Material supplied —
####

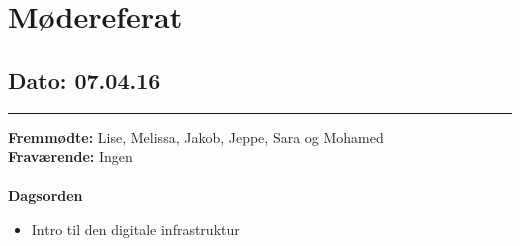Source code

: \chapter{Mødereferat}

\section{Dato: 07.04.16}
\hrule
\textbf{Fremmødte:} Lise, Melissa, Jakob, Jeppe, Sara og Mohamed \\

\textbf{Fraværende:} Ingen
\\
\\
\textbf{Dagsorden}
\begin{itemize}
\item Intro til den digitale infrastruktur
\end{itemize}

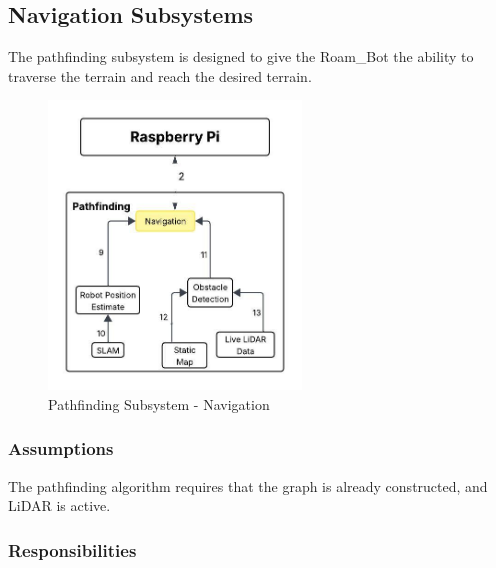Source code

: \subsection{Navigation Subsystems}
The pathfinding subsystem is designed to give the Roam\_Bot the ability to traverse the terrain and reach the desired terrain.
\begin{figure}[h!]
	\centering
 	\includegraphics[width=0.60\textwidth]{images/pathfinding 2/Data_Flow_Navigation.jpeg}
 \caption{Pathfinding Subsystem - Navigation} %
\end{figure}

\subsubsection{Assumptions}

The pathfinding algorithm requires that the graph is already constructed, and LiDAR is active.
\subsubsection{Responsibilities}


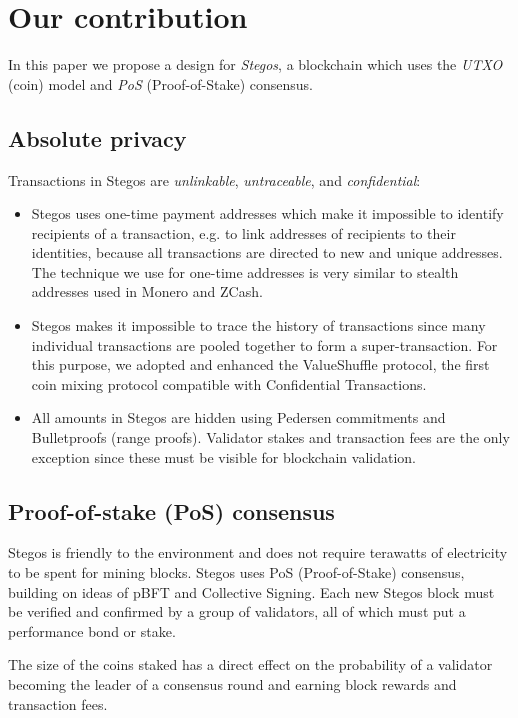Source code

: \documentclass[a4paper, 10pt, conference]{ieeeconf}
\begin{document}
\section{Our contribution}
In this paper we propose a design for \textit{Stegos}, a blockchain which uses the \textit{UTXO} (coin) model and \textit{PoS} (Proof-of-Stake) consensus.

\subsection{Absolute privacy}
Transactions in Stegos are \textit{unlinkable}, \textit{untraceable}, and \textit{confidential}:

\begin{itemize}
	\item {Stegos uses one-time payment addresses which make it impossible to identify recipients of a transaction, e.g. to link addresses of recipients to their identities, because all transactions are directed to new and unique addresses. The technique we use for one-time addresses is very similar to stealth addresses used in Monero and ZCash.}
	\item {Stegos makes it impossible to trace the history of transactions since many individual transactions are pooled together to form a super-transaction. For this purpose, we adopted and enhanced the ValueShuffle protocol\cite{c7}, the first coin mixing protocol compatible with Confidential Transactions.}
	\item {All amounts in Stegos are hidden using Pedersen commitments\cite{c8} and Bulletproofs (range proofs)\cite{c4}. Validator stakes and transaction fees are the only exception since these must be visible for blockchain validation.}
\end{itemize}

\subsection{Proof-of-stake (PoS) consensus}
Stegos is friendly to the environment and does not require terawatts of electricity to be spent for mining blocks. Stegos uses PoS (Proof-of-Stake) consensus, building on ideas of pBFT\cite{c9} and Collective Signing\cite{c10}\cite{c11}. Each new Stegos block must be verified and confirmed by a group of validators, all of which must put a performance bond or stake.

The size of the coins staked has a direct effect on the probability of a validator becoming the leader of a consensus round and earning block rewards and transaction fees.
\end{document}

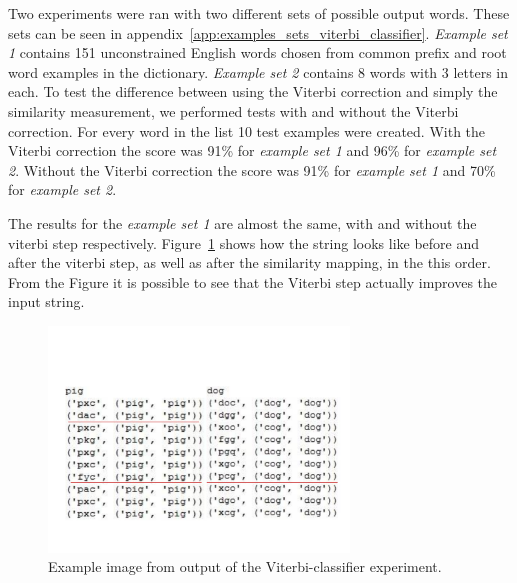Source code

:  Two experiments were ran with two different sets of possible output words.
 These sets can be seen in appendix~\ref{app:examples_sets_viterbi_classifier}.
 \emph{Example set 1} contains 151 unconstrained English words chosen from common prefix and root word examples in the dictionary.
 \emph{Example set 2} contains 8 words with 3 letters in each.
 To test the difference between using the Viterbi correction and simply the similarity measurement, we performed tests with and without the Viterbi correction.
 For every word in the list 10 test examples were created.
 With the Viterbi correction the score was 91\% for \emph{example set 1} and 96\% for \emph{example set 2}.
 Without the Viterbi correction the score was 91\% for \emph{example set 1} and 70\% for \emph{example set 2}.

 The results for the \emph{example set 1} are almost the same, with and without the viterbi step respectively.
 Figure~\ref{fig:viterbifig} shows how the string looks like before and after the viterbi step, as well as after the similarity mapping, in the this order.
 From the Figure it is possible to see that the Viterbi step actually improves the input string.

    \begin{figure}[htb] 
      \begin{center}
	\leavevmode
	\includegraphics[width=80mm]{viterbiimage.pdf}%
      \end{center}
      \caption{Example image from output of the Viterbi-classifier experiment.}
      \label{fig:viterbifig}
    \end{figure}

####

Exercise directions — The string "caption" may occur on several lines of the listing; state how many such lines there are, giving the number only.

Answer to this task — 2